### DESCRIPTION OF THE TASK
Within the entries below, the lines from the one with "rítmicos característicos, mientras" through the one with "Por otra parte, la" are to be set down exactly, both ends kept.

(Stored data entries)
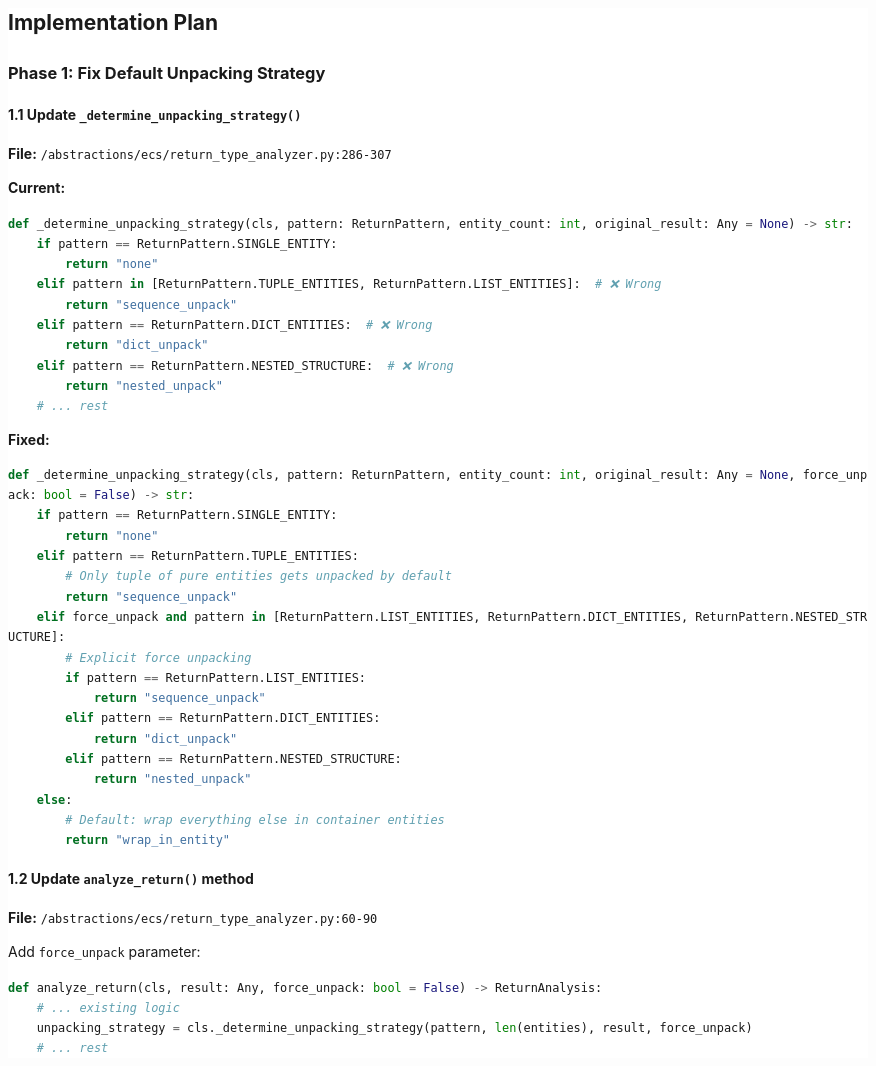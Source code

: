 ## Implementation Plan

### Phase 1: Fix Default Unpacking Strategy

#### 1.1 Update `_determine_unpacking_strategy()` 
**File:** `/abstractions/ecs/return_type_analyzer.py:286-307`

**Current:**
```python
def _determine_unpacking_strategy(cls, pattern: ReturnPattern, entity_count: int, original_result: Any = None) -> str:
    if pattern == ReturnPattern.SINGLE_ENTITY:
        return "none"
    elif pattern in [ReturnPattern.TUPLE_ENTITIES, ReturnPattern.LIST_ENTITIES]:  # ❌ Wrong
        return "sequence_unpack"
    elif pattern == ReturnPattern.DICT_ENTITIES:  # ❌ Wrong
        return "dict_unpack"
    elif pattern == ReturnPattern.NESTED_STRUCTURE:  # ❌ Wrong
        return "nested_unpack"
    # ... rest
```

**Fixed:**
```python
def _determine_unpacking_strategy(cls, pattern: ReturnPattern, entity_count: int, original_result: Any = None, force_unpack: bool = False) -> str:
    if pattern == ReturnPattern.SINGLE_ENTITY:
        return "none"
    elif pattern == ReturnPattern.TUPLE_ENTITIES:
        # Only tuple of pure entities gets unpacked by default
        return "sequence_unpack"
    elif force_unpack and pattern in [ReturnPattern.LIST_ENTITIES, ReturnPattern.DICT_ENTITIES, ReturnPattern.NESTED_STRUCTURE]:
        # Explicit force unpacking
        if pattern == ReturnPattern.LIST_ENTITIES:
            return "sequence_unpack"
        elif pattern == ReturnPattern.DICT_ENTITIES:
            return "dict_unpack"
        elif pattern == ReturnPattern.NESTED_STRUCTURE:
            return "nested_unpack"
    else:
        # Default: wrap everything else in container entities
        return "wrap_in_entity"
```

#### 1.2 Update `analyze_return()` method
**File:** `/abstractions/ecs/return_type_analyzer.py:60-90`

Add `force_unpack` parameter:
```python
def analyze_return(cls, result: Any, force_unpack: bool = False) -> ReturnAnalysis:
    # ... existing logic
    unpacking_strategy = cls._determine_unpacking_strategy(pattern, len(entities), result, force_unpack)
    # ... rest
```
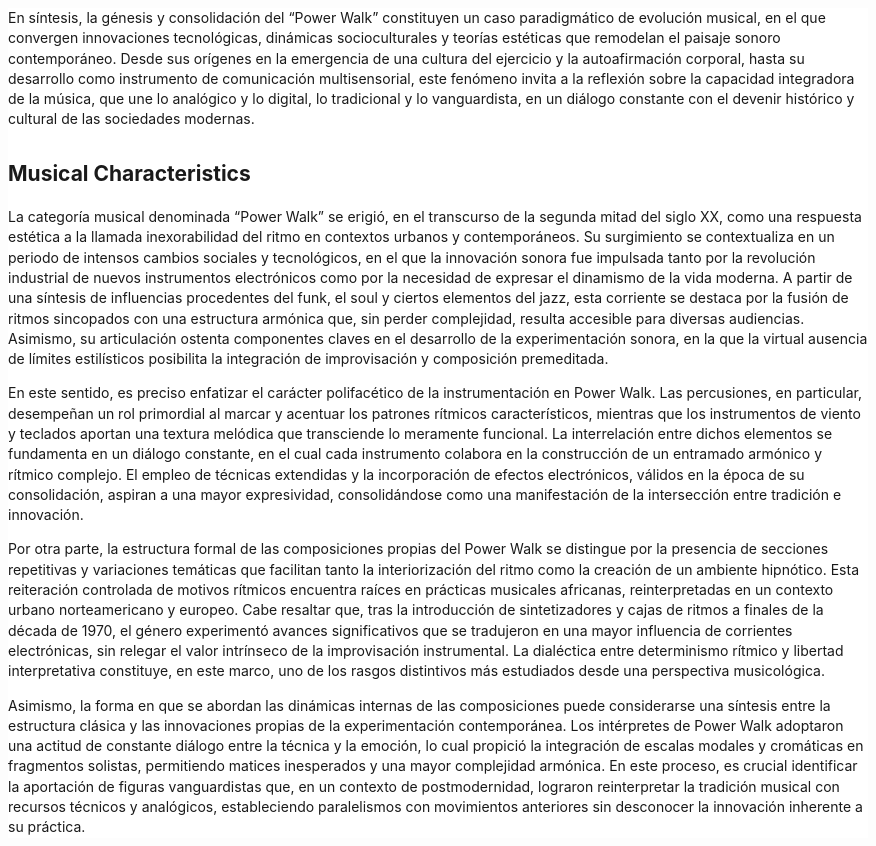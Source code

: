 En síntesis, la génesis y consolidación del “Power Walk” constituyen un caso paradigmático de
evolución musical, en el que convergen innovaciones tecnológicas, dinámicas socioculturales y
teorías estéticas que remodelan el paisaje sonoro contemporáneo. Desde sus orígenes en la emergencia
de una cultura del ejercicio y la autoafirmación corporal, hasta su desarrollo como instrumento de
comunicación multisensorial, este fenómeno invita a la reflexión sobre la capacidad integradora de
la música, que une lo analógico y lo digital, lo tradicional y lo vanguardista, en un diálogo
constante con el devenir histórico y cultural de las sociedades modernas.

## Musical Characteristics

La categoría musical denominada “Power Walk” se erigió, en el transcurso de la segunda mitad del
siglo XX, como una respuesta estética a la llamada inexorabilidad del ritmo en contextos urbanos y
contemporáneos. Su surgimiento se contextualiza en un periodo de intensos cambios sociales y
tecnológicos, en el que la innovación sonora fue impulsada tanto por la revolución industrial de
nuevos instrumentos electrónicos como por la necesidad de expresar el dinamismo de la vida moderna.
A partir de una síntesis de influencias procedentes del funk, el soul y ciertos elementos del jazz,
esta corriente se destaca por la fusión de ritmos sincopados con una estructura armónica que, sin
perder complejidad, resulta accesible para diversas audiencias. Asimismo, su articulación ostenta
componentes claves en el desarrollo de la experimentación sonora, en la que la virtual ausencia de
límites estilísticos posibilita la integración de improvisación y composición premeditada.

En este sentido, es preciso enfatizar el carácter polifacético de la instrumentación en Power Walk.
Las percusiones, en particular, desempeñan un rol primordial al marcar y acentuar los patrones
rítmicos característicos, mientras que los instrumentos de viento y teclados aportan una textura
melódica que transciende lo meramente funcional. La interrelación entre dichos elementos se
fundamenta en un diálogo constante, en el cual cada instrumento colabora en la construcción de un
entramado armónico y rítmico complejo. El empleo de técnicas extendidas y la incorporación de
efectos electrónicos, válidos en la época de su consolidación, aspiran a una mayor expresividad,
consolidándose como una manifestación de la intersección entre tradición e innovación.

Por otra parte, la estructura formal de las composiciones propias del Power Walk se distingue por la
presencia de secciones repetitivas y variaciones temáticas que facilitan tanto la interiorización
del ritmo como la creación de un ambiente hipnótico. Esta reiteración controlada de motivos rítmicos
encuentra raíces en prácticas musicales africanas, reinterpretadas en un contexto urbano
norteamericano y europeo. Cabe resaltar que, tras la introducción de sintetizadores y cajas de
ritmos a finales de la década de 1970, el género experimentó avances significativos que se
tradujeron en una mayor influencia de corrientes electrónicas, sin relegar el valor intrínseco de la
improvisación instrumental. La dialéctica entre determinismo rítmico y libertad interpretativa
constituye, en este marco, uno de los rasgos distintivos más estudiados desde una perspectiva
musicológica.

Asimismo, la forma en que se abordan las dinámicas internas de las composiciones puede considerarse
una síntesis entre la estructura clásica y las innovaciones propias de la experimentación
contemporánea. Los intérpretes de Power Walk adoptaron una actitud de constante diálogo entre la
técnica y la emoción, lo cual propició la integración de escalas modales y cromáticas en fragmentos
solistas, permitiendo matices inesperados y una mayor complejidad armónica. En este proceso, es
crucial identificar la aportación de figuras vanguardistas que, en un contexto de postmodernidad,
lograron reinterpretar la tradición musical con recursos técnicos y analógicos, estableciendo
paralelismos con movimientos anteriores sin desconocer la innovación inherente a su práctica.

### OUTPUT OF THE TASK
rítmicos característicos, mientras que los instrumentos de viento y teclados aportan una textura
melódica que transciende lo meramente funcional. La interrelación entre dichos elementos se
fundamenta en un diálogo constante, en el cual cada instrumento colabora en la construcción de un
entramado armónico y rítmico complejo. El empleo de técnicas extendidas y la incorporación de
efectos electrónicos, válidos en la época de su consolidación, aspiran a una mayor expresividad,
consolidándose como una manifestación de la intersección entre tradición e innovación.

Por otra parte, la estructura formal de las composiciones propias del Power Walk se distingue por la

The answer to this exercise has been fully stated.